The Rosenbergs stoically maintained their innocence throughout the length of the trial and appeals. They were executed by the electric chair on June 19, 1953. Up to this day nobody really knows If indeed they were innocent but what we do know is that the case was riddled with prosecutorial and judicial misconduct and that Ethel Rosenberg was convicted on the most flimsy of evidence to place leverage on her husband; and neither deserved the death penalty.
It is against this background that Arthur Miller revisited the Salem Witch Trials and delivered to the world a classic allegory in which Julius and Ethel Rosenberg are represented by the character of John Proctor and Elizabeth Proctor. They too, in the end, go their deaths as innocent victims of a public hysteria in which many men and women were sent to the gallows for the alleged and ipso facto crime of being witches. What makes this shameful period off atrocity even more shocking is that these brutal and unfounded punishments for an invisible crime all stemmed from the allegations of a handful of teenage girls.
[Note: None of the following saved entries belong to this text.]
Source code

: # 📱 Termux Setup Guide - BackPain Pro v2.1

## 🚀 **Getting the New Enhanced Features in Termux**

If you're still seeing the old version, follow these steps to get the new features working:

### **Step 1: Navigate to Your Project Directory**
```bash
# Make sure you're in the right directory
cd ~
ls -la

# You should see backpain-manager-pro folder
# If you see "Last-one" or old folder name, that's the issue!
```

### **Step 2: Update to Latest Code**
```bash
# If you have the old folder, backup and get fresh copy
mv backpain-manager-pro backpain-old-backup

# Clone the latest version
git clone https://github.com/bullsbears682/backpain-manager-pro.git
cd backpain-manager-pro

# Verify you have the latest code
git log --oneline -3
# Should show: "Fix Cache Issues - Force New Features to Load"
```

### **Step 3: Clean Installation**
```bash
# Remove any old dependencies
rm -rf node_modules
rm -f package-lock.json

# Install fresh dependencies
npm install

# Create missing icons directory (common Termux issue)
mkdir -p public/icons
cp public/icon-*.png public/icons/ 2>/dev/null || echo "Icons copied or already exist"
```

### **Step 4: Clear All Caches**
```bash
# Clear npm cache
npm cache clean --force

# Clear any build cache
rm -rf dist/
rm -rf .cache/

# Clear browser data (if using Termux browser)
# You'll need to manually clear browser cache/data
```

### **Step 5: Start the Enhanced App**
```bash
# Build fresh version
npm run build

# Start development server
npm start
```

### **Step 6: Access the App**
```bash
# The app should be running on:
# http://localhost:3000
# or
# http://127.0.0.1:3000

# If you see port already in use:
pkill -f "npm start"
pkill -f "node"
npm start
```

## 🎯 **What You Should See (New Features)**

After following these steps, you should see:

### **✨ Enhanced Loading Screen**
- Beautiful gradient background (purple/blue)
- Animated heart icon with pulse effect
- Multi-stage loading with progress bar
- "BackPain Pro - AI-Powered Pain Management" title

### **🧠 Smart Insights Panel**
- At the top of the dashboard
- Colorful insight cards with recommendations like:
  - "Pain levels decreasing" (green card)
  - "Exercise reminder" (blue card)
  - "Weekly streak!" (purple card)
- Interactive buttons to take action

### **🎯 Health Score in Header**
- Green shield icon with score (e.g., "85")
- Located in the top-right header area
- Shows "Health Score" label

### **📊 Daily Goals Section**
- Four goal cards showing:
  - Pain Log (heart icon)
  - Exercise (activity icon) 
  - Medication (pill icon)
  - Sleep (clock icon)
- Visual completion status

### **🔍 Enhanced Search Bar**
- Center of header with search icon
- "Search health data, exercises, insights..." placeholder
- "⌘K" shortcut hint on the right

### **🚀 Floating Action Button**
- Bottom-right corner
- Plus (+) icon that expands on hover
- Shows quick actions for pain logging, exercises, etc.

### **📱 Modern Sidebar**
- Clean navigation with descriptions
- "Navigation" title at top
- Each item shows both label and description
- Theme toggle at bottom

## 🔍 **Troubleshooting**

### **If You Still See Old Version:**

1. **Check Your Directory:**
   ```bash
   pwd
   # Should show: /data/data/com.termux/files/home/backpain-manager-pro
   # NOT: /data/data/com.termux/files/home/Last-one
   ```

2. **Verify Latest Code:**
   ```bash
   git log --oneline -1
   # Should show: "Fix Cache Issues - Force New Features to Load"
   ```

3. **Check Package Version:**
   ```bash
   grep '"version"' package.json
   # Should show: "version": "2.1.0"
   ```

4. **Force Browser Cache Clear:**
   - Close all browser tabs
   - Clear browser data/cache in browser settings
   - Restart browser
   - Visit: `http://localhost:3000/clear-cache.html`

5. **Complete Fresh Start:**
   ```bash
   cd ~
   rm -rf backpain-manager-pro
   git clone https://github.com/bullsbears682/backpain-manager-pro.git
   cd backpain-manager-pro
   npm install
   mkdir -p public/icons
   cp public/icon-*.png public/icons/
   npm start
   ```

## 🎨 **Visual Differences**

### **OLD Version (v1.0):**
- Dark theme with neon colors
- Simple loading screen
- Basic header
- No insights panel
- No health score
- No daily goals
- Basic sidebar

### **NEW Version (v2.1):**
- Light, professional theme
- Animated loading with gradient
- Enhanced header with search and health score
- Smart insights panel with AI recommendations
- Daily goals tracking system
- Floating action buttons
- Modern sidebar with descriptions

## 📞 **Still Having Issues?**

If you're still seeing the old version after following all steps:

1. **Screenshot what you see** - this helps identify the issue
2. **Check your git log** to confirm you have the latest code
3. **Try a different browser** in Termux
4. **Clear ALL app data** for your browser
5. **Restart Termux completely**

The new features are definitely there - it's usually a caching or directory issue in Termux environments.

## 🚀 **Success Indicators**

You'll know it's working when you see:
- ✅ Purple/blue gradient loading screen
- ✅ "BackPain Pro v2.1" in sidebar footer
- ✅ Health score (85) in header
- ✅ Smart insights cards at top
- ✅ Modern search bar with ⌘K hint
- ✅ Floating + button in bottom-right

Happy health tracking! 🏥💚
On the other side of the world and hundreds of years later, in our own beloved country, in the Eastern Cape and the Limpopo province , an epidemic of witchcraft accusations have prevailed since the demise of Apartheid. This has led to mock trials (kangaroo courts) and has seen refugees feeling for their lives – destroying not only families but also crippling society in general.
I am only mentioning Alby Michael's, the director of the – if otherwise, I will have to list dozens of names on whom praise needs to be bestowed. Michael’s conceptualization of the play, having the same actors play different characters using masks as in the classic Greek theatre, is to say the least, breathtaking. The production and lighting design by Kosie House of Theatre are breathtakingly simple an dramatic. Just to mention one of the many moments of genius: The prison bars in the last act becomes glockenspiel, evoking the sounds of church bells – and cleverly one is never quite sure for whom the bells are tolling - for the accusers or the accused?
Music for the production was specially composed and arranged by Dawid Boverhoff – and, the genius of the direction, design and lighting also runs through every bit of the magnificent sound that is created in tandem with the drama. The director/ composer also uses the device of a fiddler on the stage – the fiddler playing little melody lines around the characters as the play evolves, bringing to mind memories of The Devil Went Down to Georgia, The Devil's Fiddler and A Fiddler's Tale among many similar works.
I can continue heaping praise on this tour de force of an entire company but, I need not. It will speak for itself, for in this production the devil is to be found in the exquisite detail and a mighty fine reading of Arthur Miller!